Plain-text document sources:

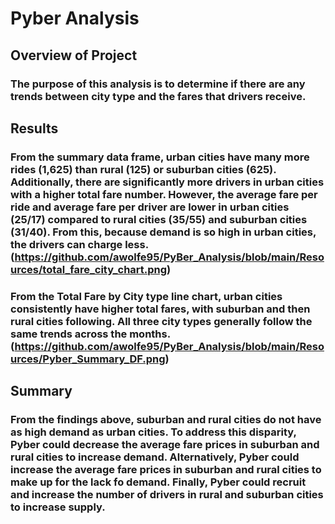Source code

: # Pyber Analysis

## Overview of Project

### The purpose of this analysis is to determine if there are any trends between city type and the fares that drivers receive.  

## Results

### From the summary data frame, urban cities have many more rides (1,625) than rural (125) or suburban cities (625). Additionally, there are significantly more drivers in urban cities with a higher total fare number. However, the average fare per ride and average fare per driver are lower in urban cities ($25/$17) compared to rural cities ($35/$55) and suburban cities ($31/$40). From this, because demand is so high in urban cities, the drivers can charge less. (https://github.com/awolfe95/PyBer_Analysis/blob/main/Resources/total_fare_city_chart.png)

### From the Total Fare by City type line chart, urban cities consistently have higher total fares, with suburban and then rural cities following. All three city types generally follow the same trends across the months. (https://github.com/awolfe95/PyBer_Analysis/blob/main/Resources/Pyber_Summary_DF.png) 


## Summary

### From the findings above, suburban and rural cities do not have as high demand as urban cities. To address this disparity, Pyber could decrease the average fare prices in suburban and rural cities to increase demand. Alternatively, Pyber could increase the average fare prices in suburban and rural cities to make up for the lack fo demand. Finally, Pyber could recruit and increase the number of drivers in rural and suburban cities to increase supply.
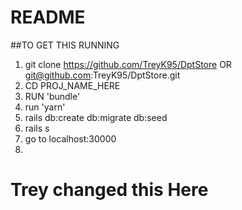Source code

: # README

##TO GET THIS RUNNING
 1. git clone https://github.com/TreyK95/DptStore OR git@github.com:TreyK95/DptStore.git
 2. CD PROJ_NAME_HERE
 3. RUN 'bundle'
 4. run 'yarn'
 5. rails db:create db:migrate db:seed 
 6. rails s
 7. go to localhost:30000 
 8. 


# Trey changed this Here 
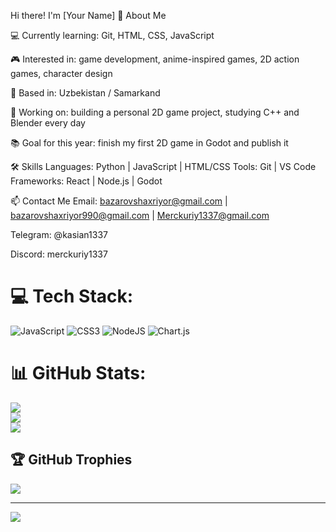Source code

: Hi there! I'm [Your Name]
🎯 About Me

💻 Currently learning: Git, HTML, CSS, JavaScript

🎮 Interested in: game development, anime-inspired games, 2D action games, character design

📍 Based in: Uzbekistan / Samarkand

🧠 Working on: building a personal 2D game project, studying C++ and Blender every day

📚 Goal for this year: finish my first 2D game in Godot and publish it

🛠️ Skills
Languages:     Python | JavaScript | HTML/CSS
Tools:         Git | VS Code  
Frameworks:    React | Node.js | Godot

📫 Contact Me
Email: bazarovshaxriyor@gmail.com | bazarovshaxriyor990@gmail.com | Merckuriy1337@gmail.com

Telegram: @kasian1337

Discord: merckuriy1337


# 💻 Tech Stack:
![JavaScript](https://img.shields.io/badge/javascript-%23323330.svg?style=for-the-badge&logo=javascript&logoColor=%23F7DF1E) ![CSS3](https://img.shields.io/badge/css3-%231572B6.svg?style=for-the-badge&logo=css3&logoColor=white) ![NodeJS](https://img.shields.io/badge/node.js-6DA55F?style=for-the-badge&logo=node.js&logoColor=white) ![Chart.js](https://img.shields.io/badge/chart.js-F5788D.svg?style=for-the-badge&logo=chart.js&logoColor=white)
# 📊 GitHub Stats:
![](https://github-readme-stats.vercel.app/api?username=kasian1337&theme=dark&hide_border=false&include_all_commits=false&count_private=false)<br/>
![](https://nirzak-streak-stats.vercel.app/?user=kasian1337&theme=dark&hide_border=false)<br/>
![](https://github-readme-stats.vercel.app/api/top-langs/?username=kasian1337&theme=dark&hide_border=false&include_all_commits=false&count_private=false&layout=compact)

## 🏆 GitHub Trophies
![](https://github-profile-trophy.vercel.app/?username=kasian1337&theme=radical&no-frame=false&no-bg=true&margin-w=4)

---
[![](https://visitcount.itsvg.in/api?id=kasian1337&icon=0&color=0)](https://visitcount.itsvg.in)

<!-- Proudly created with GPRM ( https://gprm.itsvg.in ) -->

▶ _ABOUT THIS TASK_: Among the lines above, find those with the string "username" and copy them.

▶ _YOUR RESPONSE_:
![](https://github-readme-stats.vercel.app/api?username=kasian1337&theme=dark&hide_border=false&include_all_commits=false&count_private=false)<br/>
![](https://github-readme-stats.vercel.app/api/top-langs/?username=kasian1337&theme=dark&hide_border=false&include_all_commits=false&count_private=false&layout=compact)
![](https://github-profile-trophy.vercel.app/?username=kasian1337&theme=radical&no-frame=false&no-bg=true&margin-w=4)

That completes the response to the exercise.